Development of a Virtual Reality Electrosurgery Skills Trainer(VEST(c)) to Supplement FUSE

Brian F Allen, PhD, Jaisa Olasky, MD, Hussna Wakily, Daniel B Jones, MD, MS, Suvranu De, ScD, Steven Schwaitzberg, MD. Rensselaer Polytechnic Institute, Harvard Medical School.

Objective of the technology

The Virtual Electrosurgical Skills Trainer (VEST) applies the malleable tools of virtual reality and physical simulation to create a guided, safe, interactive platform to teach the principles of electrosurgery.  The aim of VEST is to complement the emerging didactic curriculum of the Fundamental Use of Surgical Energy (FUSE) program, with highly immersive, hands-on training.

Description of the technology

The VEST simulator provides true three-dimensional display of the virtual tissue and electrode.  The user wears polarized glasses with small retro-reflective markers.  These glasses allow the user’s eyes to be tracked over six-degrees of freedom.  The simulator is then able to draw the virtual scene correctly for the user’s eye position.

A small stylus controls the virtual electrosurgical tool, with motions of the hand-held stylus reflected one-to-one to the virtual electrosurgical pencil.  A small button on the stylus allows the user to activate the ESU, in a manner analogous to standard ES pencils.
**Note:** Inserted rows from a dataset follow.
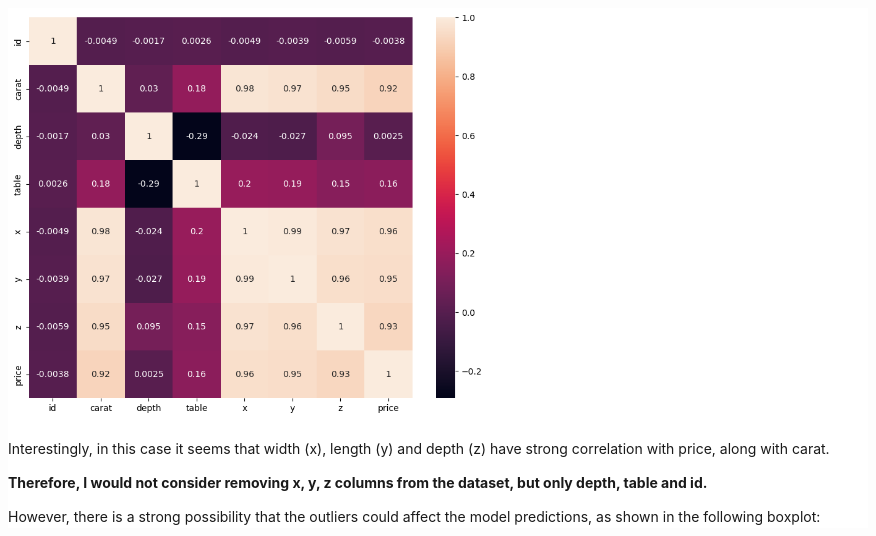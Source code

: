 <img src="images/Correlationmatrix.png" width=480>

Interestingly, in this case it seems that width (x), length (y) and depth (z) have strong correlation with price, along with carat.

**Therefore, I would not consider removing x, y, z columns from the dataset, but only depth, table and id.**

However, there is a strong possibility that the outliers could affect the model predictions, as shown in the following boxplot:
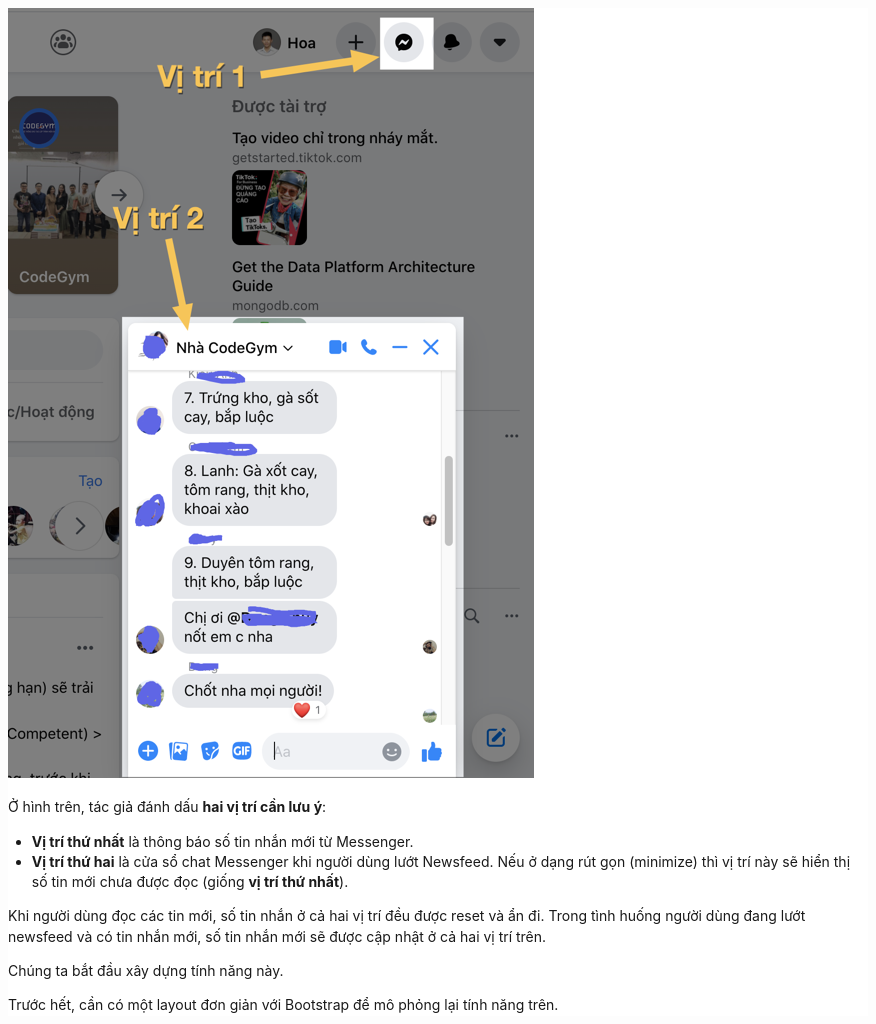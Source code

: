 ![image-20200730083333439](/_img/image-20200730083333439.png)

Ở hình trên, tác giả đánh dấu **hai vị trí cần lưu ý**:

*    **Vị trí thứ nhất** là thông báo số tin nhắn mới từ Messenger.
*    **Vị trí thứ hai** là cửa sổ chat Messenger khi người dùng lướt Newsfeed. Nếu ở dạng rút gọn (minimize) thì vị trí này sẽ hiển thị số tin mới chưa được đọc (giống **vị trí thứ nhất**).

Khi người dùng đọc các tin mới, số tin nhắn ở cả hai vị trí đều được reset và ẩn đi. Trong tình huống người dùng đang lướt newsfeed và có tin nhắn mới, số tin nhắn mới sẽ được cập nhật ở cả hai vị trí trên.

Chúng ta bắt đầu xây dựng tính năng này.

Trước hết, cần có một layout đơn giản với Bootstrap để mô phỏng lại tính năng trên.
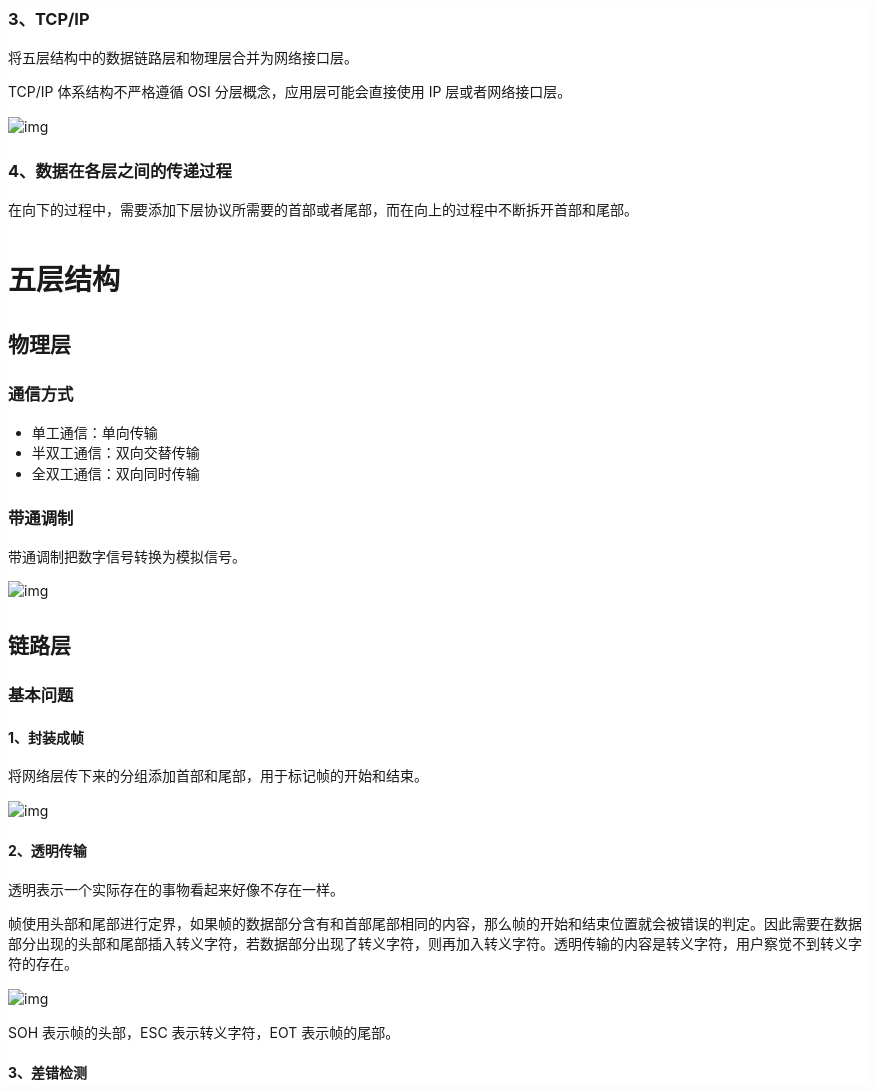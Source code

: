 ### 3、TCP/IP

将五层结构中的数据链路层和物理层合并为网络接口层。

TCP/IP 体系结构不严格遵循 OSI 分层概念，应用层可能会直接使用 IP 层或者网络接口层。

![img](https://pict-picgo.oss-cn-hangzhou.aliyuncs.com/picture/20210510110900.png)

### 4、数据在各层之间的传递过程

在向下的过程中，需要添加下层协议所需要的首部或者尾部，而在向上的过程中不断拆开首部和尾部。

# 五层结构

## 物理层

### 通信方式

- 单工通信：单向传输
- 半双工通信：双向交替传输
- 全双工通信：双向同时传输

### 带通调制

带通调制把数字信号转换为模拟信号。

![img](https://pict-picgo.oss-cn-hangzhou.aliyuncs.com/picture/20210510111405.jpeg)

## 链路层

### 基本问题

#### 1、封装成帧

将网络层传下来的分组添加首部和尾部，用于标记帧的开始和结束。

![img](https://pict-picgo.oss-cn-hangzhou.aliyuncs.com/picture/20210510111958.png)

#### 2、透明传输

透明表示一个实际存在的事物看起来好像不存在一样。

帧使用头部和尾部进行定界，如果帧的数据部分含有和首部尾部相同的内容，那么帧的开始和结束位置就会被错误的判定。因此需要在数据部分出现的头部和尾部插入转义字符，若数据部分出现了转义字符，则再加入转义字符。透明传输的内容是转义字符，用户察觉不到转义字符的存在。

![img](https://pict-picgo.oss-cn-hangzhou.aliyuncs.com/picture/20210510112203.png)

SOH 表示帧的头部，ESC 表示转义字符，EOT 表示帧的尾部。

#### 3、差错检测

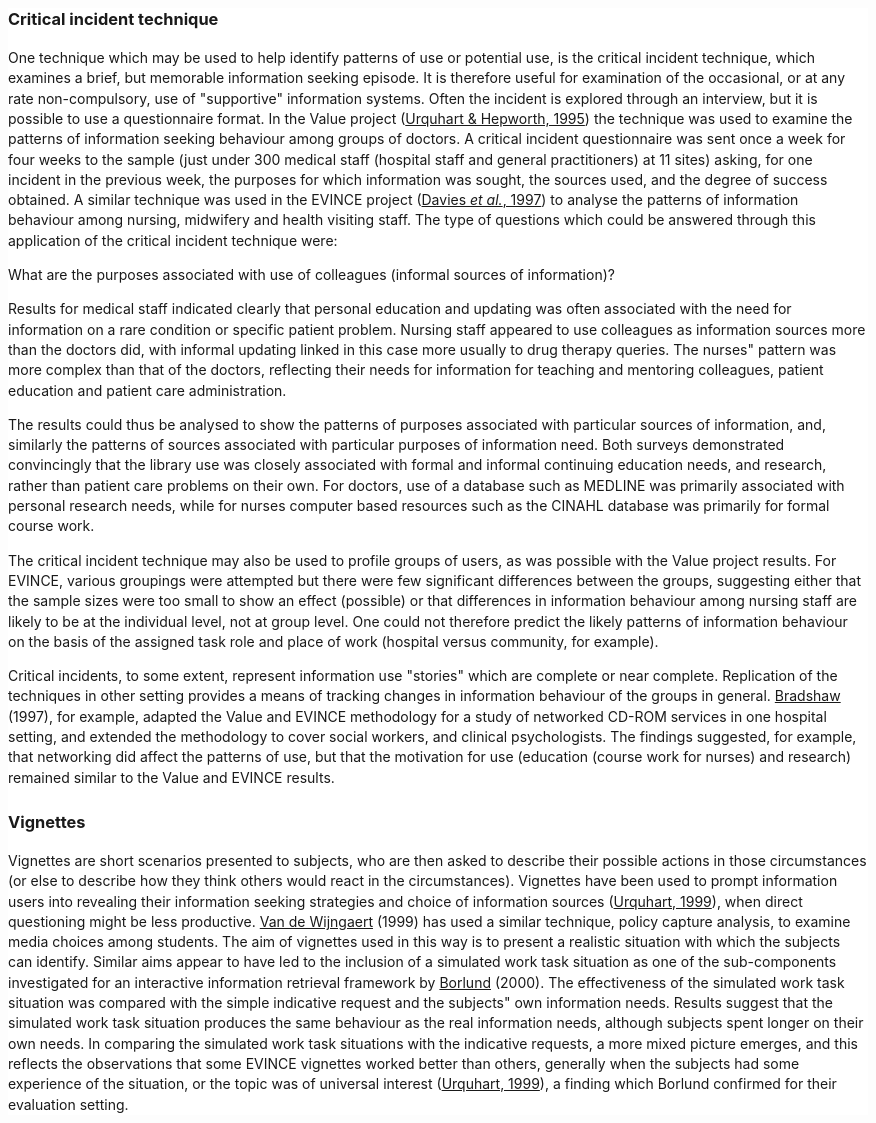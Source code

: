 ### Critical incident technique

One technique which may be used to help identify patterns of use or potential use, is the critical incident technique, which examines a brief, but memorable information seeking episode. It is therefore useful for examination of the occasional, or at any rate non-compulsory, use of "supportive" information systems. Often the incident is explored through an interview, but it is possible to use a questionnaire format. In the Value project ([Urquhart & Hepworth, 1995](#ref4)) the technique was used to examine the patterns of information seeking behaviour among groups of doctors. A critical incident questionnaire was sent once a week for four weeks to the sample (just under 300 medical staff (hospital staff and general practitioners) at 11 sites) asking, for one incident in the previous week, the purposes for which information was sought, the sources used, and the degree of success obtained. A similar technique was used in the EVINCE project ([Davies _et al._, 1997](#ref2)) to analyse the patterns of information behaviour among nursing, midwifery and health visiting staff. The type of questions which could be answered through this application of the critical incident technique were:

What are the purposes associated with use of colleagues (informal sources of information)?

Results for medical staff indicated clearly that personal education and updating was often associated with the need for information on a rare condition or specific patient problem. Nursing staff appeared to use colleagues as information sources more than the doctors did, with informal updating linked in this case more usually to drug therapy queries. The nurses" pattern was more complex than that of the doctors, reflecting their needs for information for teaching and mentoring colleagues, patient education and patient care administration.

The results could thus be analysed to show the patterns of purposes associated with particular sources of information, and, similarly the patterns of sources associated with particular purposes of information need. Both surveys demonstrated convincingly that the library use was closely associated with formal and informal continuing education needs, and research, rather than patient care problems on their own. For doctors, use of a database such as MEDLINE was primarily associated with personal research needs, while for nurses computer based resources such as the CINAHL database was primarily for formal course work.

The critical incident technique may also be used to profile groups of users, as was possible with the Value project results. For EVINCE, various groupings were attempted but there were few significant differences between the groups, suggesting either that the sample sizes were too small to show an effect (possible) or that differences in information behaviour among nursing staff are likely to be at the individual level, not at group level. One could not therefore predict the likely patterns of information behaviour on the basis of the assigned task role and place of work (hospital versus community, for example).

Critical incidents, to some extent, represent information use "stories" which are complete or near complete. Replication of the techniques in other setting provides a means of tracking changes in information behaviour of the groups in general. [Bradshaw](#ref1) (1997), for example, adapted the Value and EVINCE methodology for a study of networked CD-ROM services in one hospital setting, and extended the methodology to cover social workers, and clinical psychologists. The findings suggested, for example, that networking did affect the patterns of use, but that the motivation for use (education (course work for nurses) and research) remained similar to the Value and EVINCE results.

### Vignettes

Vignettes are short scenarios presented to subjects, who are then asked to describe their possible actions in those circumstances (or else to describe how they think others would react in the circumstances). Vignettes have been used to prompt information users into revealing their information seeking strategies and choice of information sources ([Urquhart, 1999](#ref4)), when direct questioning might be less productive. [Van de Wijngaert](#ref4) (1999) has used a similar technique, policy capture analysis, to examine media choices among students. The aim of vignettes used in this way is to present a realistic situation with which the subjects can identify. Similar aims appear to have led to the inclusion of a simulated work task situation as one of the sub-components investigated for an interactive information retrieval framework by [Borlund](#ref1) (2000). The effectiveness of the simulated work task situation was compared with the simple indicative request and the subjects" own information needs. Results suggest that the simulated work task situation produces the same behaviour as the real information needs, although subjects spent longer on their own needs. In comparing the simulated work task situations with the indicative requests, a more mixed picture emerges, and this reflects the observations that some EVINCE vignettes worked better than others, generally when the subjects had some experience of the situation, or the topic was of universal interest ([Urquhart, 1999](#ref4)), a finding which Borlund confirmed for their evaluation setting.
Building on the results of a recent survey of members of the FUSE Task Force, as well as the physical and electrical properties of various tissues the VEST simulator aims to teach a cognitive understanding and a hands-on intuition to  generate common tissue effects of monopolar electrosurgery.  The interactive software guides the user to perform basic functions, including selecting a proper ESU mode (e.g., “Cut” or “Coag”), selecting an appropriate power level, choosing the proper electrode tip (e.g., needle or spatula).  Performance of these basic functions leads the user through proper performance of identified common electrosurgical tasks, such as fulguration and dissection.

The electrical and thermal effects of the applied current to the tissue are physically simulated, with distinct tissue phases of unaffected, desiccated, charred and vaporized.  Vaporizing tissue also emits smoke particulates.

In addition to the held stylus, a touch-screen interface (using an iPad mini) allows the user to specify electrosurgical unit (ESU) settings, such as power levels and mode. Tissue effects are simulated with these settings.

Pilot testing indicated that tactile feedback is essential for the targeted electrosurgical tasks.  A passive tactile feedback system was added though a physical tissue phantom.  The phantom was selected for appropriate surface friction and deformation properties and can be substituted to mimic different tissue types.  The user’s stylus contacts the tissue phantom at precisely the point where the virtual electrode contacts the virtual simulated tissue surface.  With this setup, tactile feedback is supported without cumbersome and expensive active haptic devices (see figure).  The addition of a trocar (not shown) allows laparoscopic instruments to be simulated as well.


Conclusions/Future Directions

The VEST simulator provides a means of communicating the abstract fundamentals of electrosurgery through a compelling, hands-on experience.  Computer-based simulation provides a mechanism for guided interaction, direct instruction, immediate feedback and passive information display, these factors are ideal for imparting the combination of didactic and experiential learning that is essential to electrosurgery.